(Source records)
/---

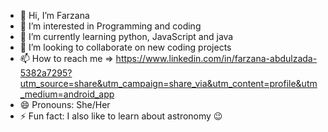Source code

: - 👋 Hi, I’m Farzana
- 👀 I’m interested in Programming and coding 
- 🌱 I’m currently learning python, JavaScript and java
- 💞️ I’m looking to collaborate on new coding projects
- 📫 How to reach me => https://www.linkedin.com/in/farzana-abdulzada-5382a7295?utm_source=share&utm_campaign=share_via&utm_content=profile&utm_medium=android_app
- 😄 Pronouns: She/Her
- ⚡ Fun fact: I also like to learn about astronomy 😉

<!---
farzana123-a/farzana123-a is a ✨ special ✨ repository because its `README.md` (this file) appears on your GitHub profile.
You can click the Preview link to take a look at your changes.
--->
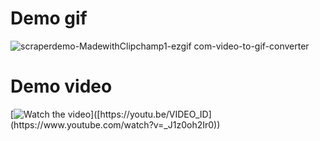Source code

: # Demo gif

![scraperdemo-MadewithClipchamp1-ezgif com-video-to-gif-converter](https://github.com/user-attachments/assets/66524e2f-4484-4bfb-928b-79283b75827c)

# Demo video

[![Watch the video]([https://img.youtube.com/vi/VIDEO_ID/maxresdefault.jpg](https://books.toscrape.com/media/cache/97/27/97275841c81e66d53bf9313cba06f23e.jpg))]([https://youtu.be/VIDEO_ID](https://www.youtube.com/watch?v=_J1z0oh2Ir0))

\---
/---

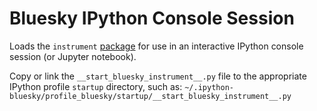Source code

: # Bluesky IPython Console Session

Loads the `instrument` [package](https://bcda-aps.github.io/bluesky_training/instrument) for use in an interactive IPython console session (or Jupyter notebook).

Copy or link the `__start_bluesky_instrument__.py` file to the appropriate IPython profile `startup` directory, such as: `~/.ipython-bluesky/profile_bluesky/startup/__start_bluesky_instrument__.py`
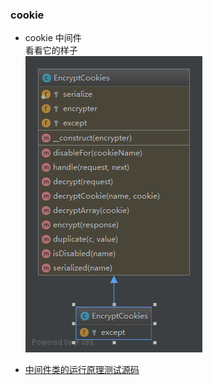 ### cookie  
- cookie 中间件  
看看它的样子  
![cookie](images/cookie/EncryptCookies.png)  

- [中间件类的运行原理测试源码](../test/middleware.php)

\---
/---

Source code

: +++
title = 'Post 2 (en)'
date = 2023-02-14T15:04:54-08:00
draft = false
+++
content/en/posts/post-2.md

\---

→ **Exercise instructions**
To complete this exercise, transcribe exactly the lines above from the one that holds "Copy or link" through the one that holds "- [中间件类的运行原理测试". Pictures stay out.

→ **Response to the task**
Copy or link the `__start_bluesky_instrument__.py` file to the appropriate IPython profile `startup` directory, such as: `~/.ipython-bluesky/profile_bluesky/startup/__start_bluesky_instrument__.py`
 ### cookie  
- cookie 中间件  
看看它的样子  
![cookie](images/cookie/EncryptCookies.png)  

- [中间件类的运行原理测试源码](../test/middleware.php)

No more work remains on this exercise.